- **Brief**
The span to repeat in the listing below runs from the line containing "2. Determine targeting: Closest" to the line containing "In rallies, captain's", inclusive. Repeat it exactly, and only it.

Data supplied section start

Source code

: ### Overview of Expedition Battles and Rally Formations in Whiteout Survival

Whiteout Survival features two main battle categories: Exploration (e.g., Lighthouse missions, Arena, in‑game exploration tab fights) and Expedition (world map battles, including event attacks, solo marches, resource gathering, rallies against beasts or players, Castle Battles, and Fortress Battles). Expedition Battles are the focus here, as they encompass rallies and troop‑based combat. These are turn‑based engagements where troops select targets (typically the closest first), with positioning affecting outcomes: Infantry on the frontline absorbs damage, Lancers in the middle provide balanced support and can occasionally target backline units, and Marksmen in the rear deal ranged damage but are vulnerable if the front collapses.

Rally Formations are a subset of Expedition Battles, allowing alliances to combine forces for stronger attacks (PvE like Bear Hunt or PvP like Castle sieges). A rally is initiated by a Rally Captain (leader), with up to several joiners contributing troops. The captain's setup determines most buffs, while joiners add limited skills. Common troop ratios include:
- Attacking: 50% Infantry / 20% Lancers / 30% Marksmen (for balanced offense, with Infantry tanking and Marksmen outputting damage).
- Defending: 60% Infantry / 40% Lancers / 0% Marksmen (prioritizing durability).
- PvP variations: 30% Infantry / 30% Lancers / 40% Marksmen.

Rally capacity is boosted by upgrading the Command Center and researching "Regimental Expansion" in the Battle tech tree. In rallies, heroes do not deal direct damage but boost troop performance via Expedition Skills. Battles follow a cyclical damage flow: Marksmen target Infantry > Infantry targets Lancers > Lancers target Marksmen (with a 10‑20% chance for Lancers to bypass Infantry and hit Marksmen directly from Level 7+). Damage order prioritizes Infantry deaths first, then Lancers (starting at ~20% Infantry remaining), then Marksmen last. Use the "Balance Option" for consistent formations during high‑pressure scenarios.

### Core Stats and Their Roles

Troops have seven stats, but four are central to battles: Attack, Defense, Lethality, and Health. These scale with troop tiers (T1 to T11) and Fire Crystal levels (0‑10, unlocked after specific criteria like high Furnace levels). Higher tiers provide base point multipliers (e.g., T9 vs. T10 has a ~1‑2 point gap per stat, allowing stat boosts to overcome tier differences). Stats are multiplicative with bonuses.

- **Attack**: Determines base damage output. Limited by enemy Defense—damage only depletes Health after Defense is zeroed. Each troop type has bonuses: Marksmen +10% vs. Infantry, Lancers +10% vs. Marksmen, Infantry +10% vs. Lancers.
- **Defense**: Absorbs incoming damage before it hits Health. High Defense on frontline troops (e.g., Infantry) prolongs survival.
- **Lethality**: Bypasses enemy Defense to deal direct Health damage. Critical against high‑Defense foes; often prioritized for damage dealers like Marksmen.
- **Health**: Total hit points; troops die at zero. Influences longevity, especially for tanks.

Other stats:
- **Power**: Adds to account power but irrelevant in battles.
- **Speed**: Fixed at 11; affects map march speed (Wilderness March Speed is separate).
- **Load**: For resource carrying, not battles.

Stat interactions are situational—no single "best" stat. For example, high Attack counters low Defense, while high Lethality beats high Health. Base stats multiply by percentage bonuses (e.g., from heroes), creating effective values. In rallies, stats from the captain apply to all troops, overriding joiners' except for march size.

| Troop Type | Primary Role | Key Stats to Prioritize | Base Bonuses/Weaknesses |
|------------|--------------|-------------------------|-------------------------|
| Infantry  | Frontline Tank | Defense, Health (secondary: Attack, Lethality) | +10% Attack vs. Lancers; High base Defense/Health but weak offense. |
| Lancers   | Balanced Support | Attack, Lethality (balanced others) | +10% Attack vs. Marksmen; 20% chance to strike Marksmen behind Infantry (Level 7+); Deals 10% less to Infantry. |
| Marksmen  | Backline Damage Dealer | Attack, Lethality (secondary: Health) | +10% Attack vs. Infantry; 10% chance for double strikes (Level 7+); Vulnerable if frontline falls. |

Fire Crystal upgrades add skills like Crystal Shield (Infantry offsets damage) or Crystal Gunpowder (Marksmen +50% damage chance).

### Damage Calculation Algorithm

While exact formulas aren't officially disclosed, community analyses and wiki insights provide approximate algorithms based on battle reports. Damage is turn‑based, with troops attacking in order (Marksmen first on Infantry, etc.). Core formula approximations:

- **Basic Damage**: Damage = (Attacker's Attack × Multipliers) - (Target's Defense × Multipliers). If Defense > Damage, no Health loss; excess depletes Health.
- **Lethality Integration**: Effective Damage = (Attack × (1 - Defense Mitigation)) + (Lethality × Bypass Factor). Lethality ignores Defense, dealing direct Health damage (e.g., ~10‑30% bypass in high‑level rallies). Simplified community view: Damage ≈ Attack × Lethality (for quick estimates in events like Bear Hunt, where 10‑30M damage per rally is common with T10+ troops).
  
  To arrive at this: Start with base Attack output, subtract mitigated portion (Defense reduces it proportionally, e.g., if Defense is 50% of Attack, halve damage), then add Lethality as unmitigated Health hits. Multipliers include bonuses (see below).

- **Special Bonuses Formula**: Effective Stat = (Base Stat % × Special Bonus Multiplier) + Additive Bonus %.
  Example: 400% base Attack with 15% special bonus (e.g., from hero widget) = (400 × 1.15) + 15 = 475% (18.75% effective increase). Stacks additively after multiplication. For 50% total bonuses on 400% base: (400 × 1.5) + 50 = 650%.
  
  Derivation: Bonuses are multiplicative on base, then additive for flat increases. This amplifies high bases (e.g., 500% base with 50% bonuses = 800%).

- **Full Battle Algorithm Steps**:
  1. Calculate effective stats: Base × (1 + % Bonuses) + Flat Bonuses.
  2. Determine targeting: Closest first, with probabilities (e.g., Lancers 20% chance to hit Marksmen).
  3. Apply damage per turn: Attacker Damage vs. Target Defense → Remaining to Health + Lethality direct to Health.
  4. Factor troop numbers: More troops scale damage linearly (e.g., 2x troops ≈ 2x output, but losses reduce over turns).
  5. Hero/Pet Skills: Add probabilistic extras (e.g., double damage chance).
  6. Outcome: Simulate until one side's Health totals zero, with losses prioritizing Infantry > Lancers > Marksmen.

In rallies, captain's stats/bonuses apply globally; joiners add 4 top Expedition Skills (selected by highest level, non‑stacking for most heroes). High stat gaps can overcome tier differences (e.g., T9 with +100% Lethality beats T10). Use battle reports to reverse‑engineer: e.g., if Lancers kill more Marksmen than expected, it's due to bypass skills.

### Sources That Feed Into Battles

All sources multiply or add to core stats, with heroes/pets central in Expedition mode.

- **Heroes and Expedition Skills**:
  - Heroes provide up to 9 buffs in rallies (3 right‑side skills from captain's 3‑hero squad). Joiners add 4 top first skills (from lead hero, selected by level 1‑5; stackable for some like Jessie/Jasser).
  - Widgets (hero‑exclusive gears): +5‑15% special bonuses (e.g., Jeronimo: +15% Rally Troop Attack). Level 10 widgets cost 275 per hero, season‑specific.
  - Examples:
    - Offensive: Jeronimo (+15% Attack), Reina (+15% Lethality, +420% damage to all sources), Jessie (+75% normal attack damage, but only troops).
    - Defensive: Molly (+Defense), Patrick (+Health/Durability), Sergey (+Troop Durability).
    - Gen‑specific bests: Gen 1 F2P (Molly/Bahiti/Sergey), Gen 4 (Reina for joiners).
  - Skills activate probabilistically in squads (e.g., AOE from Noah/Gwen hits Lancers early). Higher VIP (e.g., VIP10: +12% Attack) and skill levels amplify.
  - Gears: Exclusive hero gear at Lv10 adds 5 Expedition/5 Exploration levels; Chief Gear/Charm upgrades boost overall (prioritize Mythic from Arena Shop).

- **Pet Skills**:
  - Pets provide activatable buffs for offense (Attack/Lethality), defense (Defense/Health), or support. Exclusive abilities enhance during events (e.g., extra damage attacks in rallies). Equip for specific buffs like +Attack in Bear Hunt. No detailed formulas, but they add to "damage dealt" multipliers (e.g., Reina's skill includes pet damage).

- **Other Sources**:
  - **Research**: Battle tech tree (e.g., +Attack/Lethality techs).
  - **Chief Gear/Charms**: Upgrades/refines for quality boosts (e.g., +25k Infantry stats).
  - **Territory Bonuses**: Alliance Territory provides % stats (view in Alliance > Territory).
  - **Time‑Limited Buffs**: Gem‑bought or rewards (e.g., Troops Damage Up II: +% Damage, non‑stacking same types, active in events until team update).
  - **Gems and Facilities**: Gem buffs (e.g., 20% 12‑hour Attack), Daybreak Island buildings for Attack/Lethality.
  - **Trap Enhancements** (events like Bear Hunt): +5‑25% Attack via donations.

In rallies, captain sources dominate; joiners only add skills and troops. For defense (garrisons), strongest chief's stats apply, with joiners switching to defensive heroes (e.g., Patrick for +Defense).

Data supplied section end

- **Output of the task**
  2. Determine targeting: Closest first, with probabilities (e.g., Lancers 20% chance to hit Marksmen).
  3. Apply damage per turn: Attacker Damage vs. Target Defense → Remaining to Health + Lethality direct to Health.
  4. Factor troop numbers: More troops scale damage linearly (e.g., 2x troops ≈ 2x output, but losses reduce over turns).
  5. Hero/Pet Skills: Add probabilistic extras (e.g., double damage chance).
  6. Outcome: Simulate until one side's Health totals zero, with losses prioritizing Infantry > Lancers > Marksmen.

In rallies, captain's stats/bonuses apply globally; joiners add 4 top Expedition Skills (selected by highest level, non‑stacking for most heroes). High stat gaps can overcome tier differences (e.g., T9 with +100% Lethality beats T10). Use battle reports to reverse‑engineer: e.g., if Lancers kill more Marksmen than expected, it's due to bypass skills.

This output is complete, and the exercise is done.